-- Exercise prompt --
Lines below containing the word "Added" should be copied out.

(Records contained in a dataset)
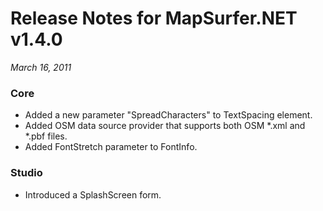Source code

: # Release Notes for MapSurfer.NET v1.4.0

*March 16, 2011*

### Core ###

- Added a new parameter "SpreadCharacters" to TextSpacing element.
- Added OSM data source provider that supports both OSM *.xml and *.pbf files.
- Added FontStretch parameter to FontInfo.

### Studio ###

- Introduced a SplashScreen form.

-- Response area --
- Added a new parameter "SpreadCharacters" to TextSpacing element.
- Added OSM data source provider that supports both OSM *.xml and *.pbf files.
- Added FontStretch parameter to FontInfo.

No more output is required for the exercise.